Thread: Disk usage question

Disk usage question

From

Franck Routier

Date:

12 November 2008, 18:28:36

Hi,

I have to manage a database that is getting way too big for us.
Currently db size is 304 GB.

One table is accounting for a third of this space.
The table itself has 68.800.000 tuples, taking 28GB.

There are 39 indices on the table, and many of them use multiple
columns. A lot of these indices share the same column(s).
The indices are taking 95GB.

So, here are my questions:

- do these figures seem normal or is there likely a bigger problem ?

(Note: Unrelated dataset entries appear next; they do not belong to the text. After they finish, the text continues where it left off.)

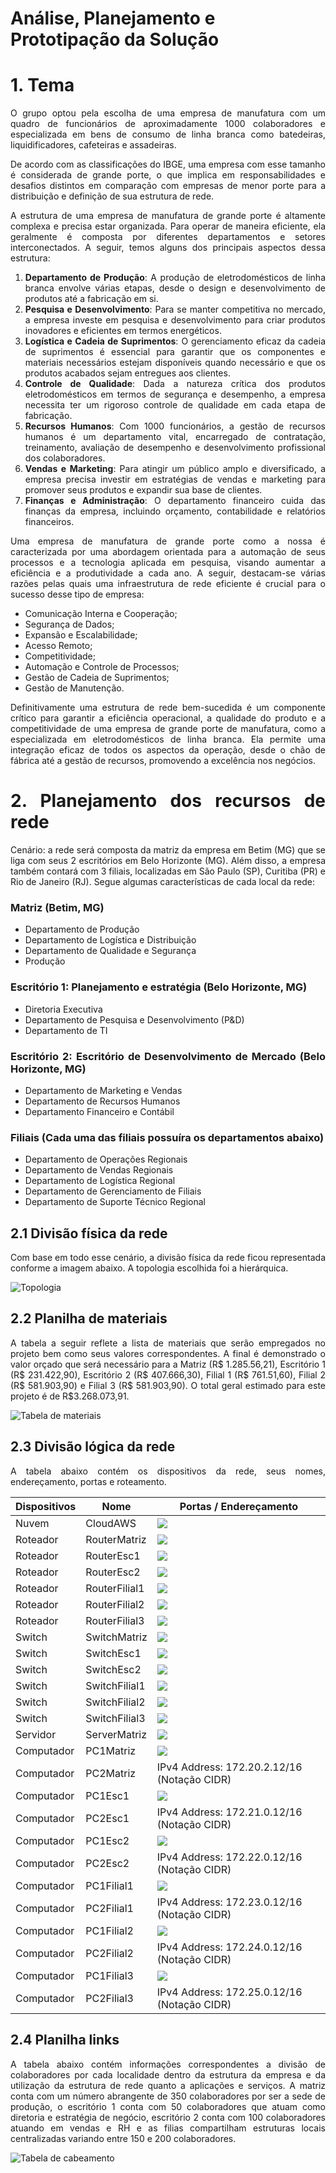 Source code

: # Análise, Planejamento e Prototipação da Solução

<div align="justify">

# 1. Tema

O grupo optou pela escolha de uma empresa de manufatura com um quadro de funcionários de aproximadamente 1000 colaboradores e especializada em bens de consumo de linha branca como batedeiras, liquidificadores, cafeteiras e assadeiras.

De acordo com as classificações do IBGE, uma empresa com esse tamanho é considerada de grande porte, o que implica em responsabilidades e desafios distintos em comparação com empresas de menor porte para a distribuição e definição de sua estrutura de rede.

A estrutura de uma empresa de manufatura de grande porte é altamente complexa e precisa estar organizada. Para operar de maneira eficiente, ela geralmente é composta por diferentes departamentos e setores interconectados. A seguir, temos alguns dos principais aspectos dessa estrutura:

1. **Departamento de Produção**: A produção de eletrodomésticos de linha branca envolve várias etapas, desde o design e desenvolvimento de produtos até a fabricação em si.
2. **Pesquisa e Desenvolvimento**: Para se manter competitiva no mercado, a empresa investe em pesquisa e desenvolvimento para criar produtos inovadores e eficientes em termos energéticos.
3. **Logística e Cadeia de Suprimentos**: O gerenciamento eficaz da cadeia de suprimentos é essencial para garantir que os componentes e materiais necessários estejam disponíveis quando necessário e que os produtos acabados sejam entregues aos clientes.
4. **Controle de Qualidade**: Dada a natureza crítica dos produtos eletrodomésticos em termos de segurança e desempenho, a empresa necessita ter um rigoroso controle de qualidade em cada etapa de fabricação. 
5. **Recursos Humanos**: Com 1000 funcionários, a gestão de recursos humanos é um departamento vital, encarregado de contratação, treinamento, avaliação de desempenho e desenvolvimento profissional dos colaboradores.
6. **Vendas e Marketing**: Para atingir um público amplo e diversificado, a empresa precisa investir em estratégias de vendas e marketing para promover seus produtos e expandir sua base de clientes.
7. **Finanças e Administração**: O departamento financeiro cuida das finanças da empresa, incluindo orçamento, contabilidade e relatórios financeiros.

Uma empresa de manufatura de grande porte como a nossa é caracterizada por uma abordagem orientada para a automação de seus processos e a tecnologia aplicada em pesquisa, visando aumentar a eficiência e a produtividade a cada ano.
A seguir, destacam-se várias razões pelas quais uma infraestrutura de rede eficiente é crucial para o sucesso desse tipo de empresa:

- Comunicação Interna e Cooperação;
- Segurança de Dados;
- Expansão e Escalabilidade;
- Acesso Remoto;
- Competitividade;
- Automação e Controle de Processos;
- Gestão de Cadeia de Suprimentos;
- Gestão de Manutenção.

Definitivamente uma estrutura de rede bem-sucedida é um componente crítico para garantir a eficiência operacional, a qualidade do produto e a competitividade de uma empresa de grande porte de manufatura, como a especializada em eletrodomésticos de linha branca. Ela permite uma integração eficaz de todos os aspectos da operação, desde o chão de fábrica até a gestão de recursos, promovendo a excelência nos negócios.

# 2. Planejamento dos recursos de rede

Cenário: a rede será composta da matriz da empresa em Betim (MG) que se liga com seus 2 escritórios em Belo Horizonte (MG). Além disso, a empresa também contará com 3 filiais, localizadas em São Paulo (SP), Curitiba (PR) e Rio de Janeiro (RJ). Segue algumas características de cada local da rede:

### Matriz (Betim, MG)
- Departamento de Produção
- Departamento de Logística e Distribuição
- Departamento de Qualidade e Segurança
- Produção

### Escritório 1: Planejamento e estratégia (Belo Horizonte, MG)
- Diretoria Executiva
- Departamento de Pesquisa e Desenvolvimento (P&D)
- Departamento de TI

### Escritório 2: Escritório de Desenvolvimento de Mercado (Belo Horizonte, MG)
- Departamento de Marketing e Vendas
- Departamento de Recursos Humanos
- Departamento Financeiro e Contábil

### Filiais (Cada uma das filiais possuíra os departamentos abaixo)
- Departamento de Operações Regionais
- Departamento de Vendas Regionais
- Departamento de Logística Regional
- Departamento de Gerenciamento de Filiais
- Departamento de Suporte Técnico Regional

## 2.1 Divisão física da rede

Com base em todo esse cenário, a divisão física da rede ficou representada conforme a imagem abaixo. A topologia escolhida foi a hierárquica.

![Topologia](imgs/topologia.png)

## 2.2 Planilha de materiais

A tabela a seguir reflete a lista de materiais que serão empregados no projeto bem como seus valores correspondentes. A final é demonstrado o valor orçado que será necessário para a Matriz (R$ 1.285.56,21), Escritório 1 (R$ 231.422,90), Escritório 2 (R$ 407.666,30), Filial 1 (R$ 761.51,60), Filial 2 (R$ 581.903,90) e Filial 3 (R$ 581.903,90). O total geral estimado para este projeto é de R$3.268.073,91.

![Tabela de materiais](imgs/materiais.png)

## 2.3 Divisão lógica da rede

A tabela abaixo contém os dispositivos da rede, seus nomes, endereçamento, portas e roteamento.

Dispositivos | Nome | Portas / Endereçamento
--------|-----------|-------------------------
Nuvem | CloudAWS | ![](imgs/enderecamento_1.png) |
Roteador | RouterMatriz | ![](imgs/enderecamento_2.png) |
Roteador | RouterEsc1 | ![](imgs/enderecamento_3.png) |
Roteador | RouterEsc2 | ![](imgs/enderecamento_4.png) |
Roteador | RouterFilial1 | ![](imgs/enderecamento_5.png) |
Roteador | RouterFilial2 | ![](imgs/enderecamento_6.png) |
Roteador | RouterFilial3 | ![](imgs/enderecamento_7.png) |
Switch | SwitchMatriz | ![](imgs/enderecamento_8.png) |
Switch | SwitchEsc1 | ![](imgs/enderecamento_9.png) |
Switch | SwitchEsc2 | ![](imgs/enderecamento_10.png) |
Switch | SwitchFilial1 | ![](imgs/enderecamento_11.png) |
Switch | SwitchFilial2 | ![](imgs/enderecamento_12.png) |
Switch | SwitchFilial3 | ![](imgs/enderecamento_13.png) |
Servidor | ServerMatriz | ![](imgs/enderecamento_14.png) |
Computador | PC1Matriz | ![](imgs/enderecamento_15.png) |
Computador | PC2Matriz | IPv4 Address: 172.20.2.12/16 (Notação CIDR) |
Computador | PC1Esc1 | ![](imgs/enderecamento_16.png) |
Computador | PC2Esc1 | IPv4 Address: 172.21.0.12/16 (Notação CIDR) |
Computador | PC1Esc2 | ![](imgs/enderecamento_17.png) |
Computador | PC2Esc2 | IPv4 Address: 172.22.0.12/16 (Notação CIDR) |
Computador | PC1Filial1 | ![](imgs/enderecamento_18.png) |
Computador | PC2Filial1 | IPv4 Address: 172.23.0.12/16 (Notação CIDR) |
Computador | PC1Filial2 | ![](imgs/enderecamento_19.png) |
Computador | PC2Filial2 | IPv4 Address: 172.24.0.12/16 (Notação CIDR) |
Computador | PC1Filial3 | ![](imgs/enderecamento_20.png) |
Computador | PC2Filial3 | IPv4 Address: 172.25.0.12/16 (Notação CIDR) |

## 2.4 Planilha links

A tabela abaixo contém informações correspondentes a divisão de colaboradores por cada localidade dentro da estrutura da empresa e da utilização da estrutura de rede quanto a aplicações e serviços. A matriz conta com um número abrangente de 350 colaboradores por ser a sede de produção, o escritório 1 conta com 50 colaboradores que atuam como diretoria e estratégia de negócio, escritório 2 conta com 100 colaboradores atuando em vendas e RH e as filias compartilham estruturas locais centralizadas variando entre 150 e 200 colaboradores.

![Tabela de cabeamento](imgs/cabeamento.png)

</div>
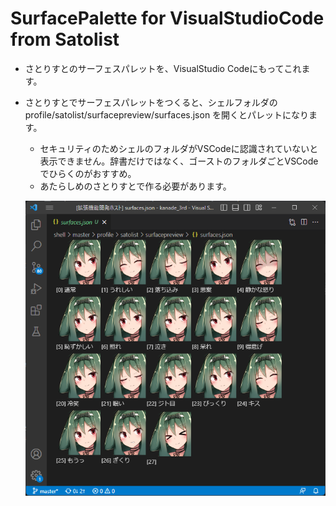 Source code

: # SurfacePalette for VisualStudioCode from Satolist

* さとりすとのサーフェスパレットを、VisualStudio Codeにもってこれます。
* さとりすとでサーフェスパレットをつくると、シェルフォルダの profile/satolist/surfacepreview/surfaces.json を開くとパレットになります。
  * セキュリティのためシェルのフォルダがVSCodeに認識されていないと表示できません。辞書だけではなく、ゴーストのフォルダごとVSCodeでひらくのがおすすめ。
  * あたらしめのさとりすとで作る必要があります。

  ![preview](./preview.png) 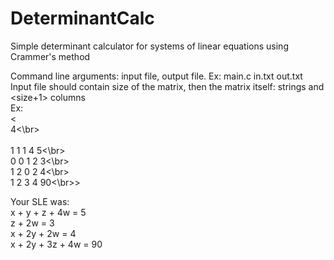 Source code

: # DeterminantCalc
Simple determinant calculator for systems of linear equations using Crammer's method  

Command line arguments: input file, output file. Ex: main.c in.txt out.txt  
Input file should contain size of the matrix, then the matrix itself: <size> strings and <size+1> columns  
Ex:  
<<br>4<\br>  
<br>1 1 1 4 5<\br> 
<br>0 0 1 2 3<\br> 
<br>1 2 0 2 4<\br> 
<br>1 2 3 4 90<\br>>  

Your SLE was:  
x + y + z + 4w = 5  
z + 2w = 3  
x + 2y + 2w = 4  
x + 2y + 3z + 4w = 90  
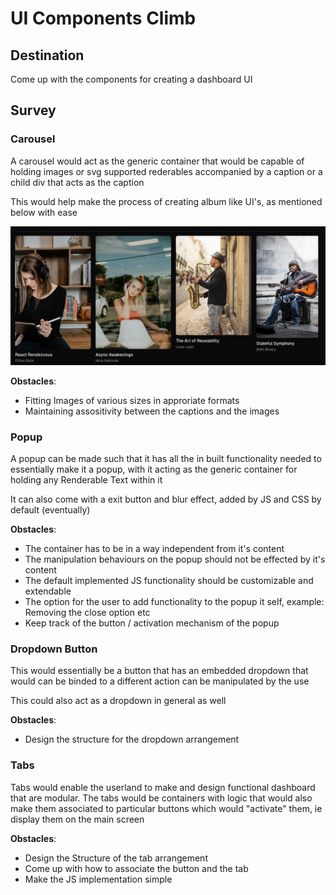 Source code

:# UI Components Climb

## Destination

Come up with the components for creating a dashboard UI

## Survey

### Carousel

A carousel would act as the generic container that would be capable of
holding images or svg supported rederables accompanied by a caption or a 
child div that acts as the caption

This would help make the process of creating album like UI's, as mentioned below
with ease

![Carousel](static/carousel.png)

**Obstacles**:

- Fitting Images of various sizes in approriate formats
- Maintaining assositivity between the captions and the images

### Popup

A popup can be made such that it has all the in built functionality needed to
essentially make it a popup, with it acting as the generic container for holding
any Renderable Text within it

It can also come with a exit button and blur effect, added by JS and CSS by default
(eventually)

**Obstacles**:

- The container has to be in a way independent from it's content
- The manipulation behaviours on the popup should not be effected by it's content
- The default implemented JS functionality should be customizable and extendable
- The option for the user to add functionality to the popup it self, example: Removing
the close option etc
- Keep track of the button / activation mechanism of the popup

### Dropdown Button

This would essentially be a button that has an embedded dropdown that would can be
binded to a different action can be manipulated by the use

This could also act as a dropdown in general as well

**Obstacles**:

- Design the structure for the dropdown arrangement

### Tabs

Tabs would enable the userland to make and design functional dashboard that are modular.
The tabs would be containers with logic that would also make them associated to particular buttons
which would "activate" them, ie display them on the main screen

**Obstacles**:

- Design the Structure of the tab arrangement
- Come up with how to associate the button and the tab
- Make the JS implementation simple
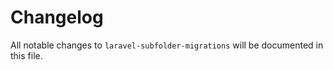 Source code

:# Changelog

All notable changes to `laravel-subfolder-migrations` will be documented in this file.
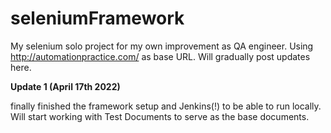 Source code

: # seleniumFramework

My selenium solo project for my own improvement as QA engineer. Using http://automationpractice.com/ as base URL. Will gradually post updates here.

**Update 1 (April 17th 2022)**

finally finished the framework setup and Jenkins(!) to be able to run locally. Will start working with Test Documents to serve as the base documents.
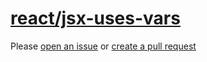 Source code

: [react/jsx-uses-vars](https://github.com/yannickcr/eslint-plugin-react/tree/master/docs/rules/jsx-uses-vars.md)
===============================================================================================================
Please [open an issue](https://github.com/rasenplanscher/eslint-config-rasenplanscher/issues/new)
or [create a pull request](https://github.com/rasenplanscher/eslint-config-rasenplanscher/edit/main/src/rules-configurations/react/jsx-uses-vars.md) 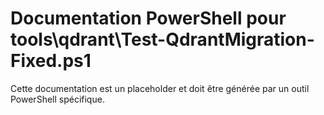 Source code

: # Documentation PowerShell pour tools\qdrant\Test-QdrantMigration-Fixed.ps1

Cette documentation est un placeholder et doit être générée par un outil PowerShell spécifique.

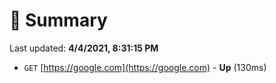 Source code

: # 📖 Summary
Last updated: **4/4/2021, 8:31:15 PM**

- `GET` [https://google.com](https://google.com) - **Up** (130ms)
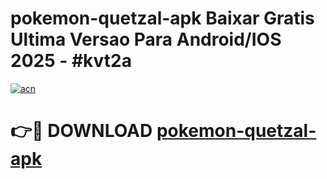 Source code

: # pokemon-quetzal-apk Baixar Gratis Ultima Versao Para Android/IOS 2025 - #kvt2a

[![acn](https://github.com/user-attachments/assets/0f9c940e-d8b0-45ae-aac7-cd30a18b3e1c)](https://app.mediaupload.pro/?title=pokemon-quetzal-apk&ref=14F)

# 👉🔴 DOWNLOAD [pokemon-quetzal-apk](https://app.mediaupload.pro/?title=pokemon-quetzal-apk&ref=14F)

- when indices share a column, is it worth creating several multi-column
indices (as we do now), or would we get the same result (from a
performance point of view) by creating several single column indices
(one for each column) ?

- does the order in which a multi-column index is created matter ? That
is, if I have a column A with less discriminating values and a column B
with more discriminating values, does it matter if I:
 'CREATE INDEX myindex ON mytable USING (A,B) '
or
'CREATE INDEX myindex ON mytable USING (A,B) '
Is the second solution likely to behave faster ?
Or is it simply better to:
CREATE INDEX myindexa ON mytable USING (A);
CREATE INDEX myindexb ON mytable USING (B);

- as we do many insert and very few update/delete, I thought REINDEX was
going to be superfluous. But REINDEXing is often needed to keep the size
of the db _relatively_ reasonable. Does it sound normal ?

Thanks for any tip,
Franck

Re: Disk usage question

From

"Scott Marlowe"

Date:

12 November 2008, 19:44:20

On Wed, Nov 12, 2008 at 10:02 AM, Franck Routier
<franck.routier@axege.com> wrote:
> Hi,
>
> I have to manage a database that is getting way too big for us.
> Currently db size is 304 GB.
>
> One table is accounting for a third of this space.
> The table itself has 68.800.000 tuples, taking 28GB.
>
> There are 39 indices on the table, and many of them use multiple
> columns. A lot of these indices share the same column(s).
> The indices are taking 95GB.
>
> So, here are my questions:
>
> - do these figures seem normal or is there likely a bigger problem ?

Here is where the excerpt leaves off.